El riesgo se conocía, por tanto, por todos a orillas del Mediterráneo, si bien ingenuamente se infravaloró por políticos y empresarios, instalados en el beneficio electoral inmediato y, a menudo, en el negacionismo científico, y también, por falta de preparación (nada que ver con los tornados en Estados Unidos o los terremotos en Japón), algunos vecinos.

La comarca de la Huerta Sur, una fértil llanura fluvial gracias a los progresivos sedimentos de pretéritas inundaciones, es un escenario más que proclive a las lluvias torrenciales, con numerosos barrancos que vigilar a su espalda que recogen las precipitaciones caídas en el interior montañoso de la provincia Valencia, la barrera que detiene a las nubes procedentes del Mediterráneo, especialmente activas a finales de verano y principios de otoño. Siempre ha sido así.

La Confederación Hidrográfica del Júcar ha identificado hasta una treintena de áreas de riesgo potencial significativo: diez en Alicante, ocho en Valencia, siete en Castellón, tres en Albacete y una en Cuenca y Teruel. Las dos más peligrosas se encuentran ubicadas, precisamente, en esa llanura fluvial de Valencia, en el Bajo Júcar y el Bajo Turia, en la Huerta Sur donde se originó la tragedia.
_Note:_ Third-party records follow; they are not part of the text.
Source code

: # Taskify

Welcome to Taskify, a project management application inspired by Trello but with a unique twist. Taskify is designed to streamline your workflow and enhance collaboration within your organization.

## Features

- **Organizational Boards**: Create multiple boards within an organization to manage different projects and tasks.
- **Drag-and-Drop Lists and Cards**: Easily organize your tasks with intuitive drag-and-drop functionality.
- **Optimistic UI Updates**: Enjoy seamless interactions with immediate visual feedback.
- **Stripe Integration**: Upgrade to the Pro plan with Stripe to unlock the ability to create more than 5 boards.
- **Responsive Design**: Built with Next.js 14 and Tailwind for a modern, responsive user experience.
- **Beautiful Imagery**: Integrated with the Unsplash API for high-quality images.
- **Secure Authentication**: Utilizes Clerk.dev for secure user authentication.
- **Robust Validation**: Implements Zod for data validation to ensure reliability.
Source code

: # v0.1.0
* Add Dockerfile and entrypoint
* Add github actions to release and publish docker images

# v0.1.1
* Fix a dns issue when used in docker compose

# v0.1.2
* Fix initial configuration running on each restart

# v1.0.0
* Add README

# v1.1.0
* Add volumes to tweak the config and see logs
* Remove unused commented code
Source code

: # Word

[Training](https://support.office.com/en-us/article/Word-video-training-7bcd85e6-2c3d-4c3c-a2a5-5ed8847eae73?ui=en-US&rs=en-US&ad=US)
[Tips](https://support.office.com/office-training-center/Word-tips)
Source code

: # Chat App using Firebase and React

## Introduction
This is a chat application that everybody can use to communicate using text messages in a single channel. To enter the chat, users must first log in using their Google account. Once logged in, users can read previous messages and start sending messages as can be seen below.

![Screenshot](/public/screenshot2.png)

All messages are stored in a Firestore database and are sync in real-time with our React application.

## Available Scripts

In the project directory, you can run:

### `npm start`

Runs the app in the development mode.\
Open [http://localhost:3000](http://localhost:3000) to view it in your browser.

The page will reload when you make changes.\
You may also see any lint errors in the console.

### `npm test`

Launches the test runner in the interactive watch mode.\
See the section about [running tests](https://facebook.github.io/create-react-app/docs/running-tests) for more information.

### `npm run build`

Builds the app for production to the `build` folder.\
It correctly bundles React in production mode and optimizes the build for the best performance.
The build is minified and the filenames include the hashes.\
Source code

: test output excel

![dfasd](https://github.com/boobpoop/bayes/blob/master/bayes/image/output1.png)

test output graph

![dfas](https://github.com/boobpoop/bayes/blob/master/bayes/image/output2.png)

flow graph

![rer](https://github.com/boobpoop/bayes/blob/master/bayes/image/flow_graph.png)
Ni alarmismo, ni exageración. Los cálculos de la Confederación Hidrográfica del Júcar, con un máximo de 150.000 afectados en una treintena de municipios del Bajo Turia y un caudal máximo de 1.400 metros cúbicos por segundo en la rambla del Poyo en un periodo de retorno (probabilidad de ocurrir) de hasta 500 años, se quedaron muy cortos. La dana azotó a 75 localidades de las comarcas de la Huerta Sur, Ribera Alta, Hoya de Buñol y Requena-Utiel con una población superior a los 800.000 habitantes, como toda la ciudad de Valencia, y llegó a niveles inimaginables, por encima de los 3.000 metros cúbicos. Un evento único, hasta ahora, con un periodo de retorno estimado de entre 1.000 y 3.000 años.

El entorno urbanístico que se encontró la dana resultó, además, el más perjudicial posible para la seguridad de los habitantes de la Huerta Sur. Una deficiente ordenación del territorio que multiplicó el peligro de la riada. Allí donde prosperaban hace décadas campos, naranjos y arrozales, allí donde destacaban las cañas y el barro, como en la novela del valenciano Vicente Blasco Ibáñez, el agua impactó contra viviendas, centros comerciales, polígonos industriales, carreteras y vías de ferrocarril.

La dana arrasó el ensanche de la tercera ciudad más grande de España (Paiporta, Catarroja, Benetússer, Sedaví, Alfafar, Massanassa y Pincanya, principalmente) que había crecido exponencialmente, sin prestar demasiado atención a su condición de zona inundable. incluso después del trauma que supuso la gran riada del Turia. El Censo de Población y Viviendas de 1960 reflejaba una población de casi cuarenta mil habitantes, según datos del Instituto Nacional de la Estadística, en la zona cero de la dana. Nada que ver con la situación demográfica actual, con más de 120.000 residentes. ¡Tres veces más!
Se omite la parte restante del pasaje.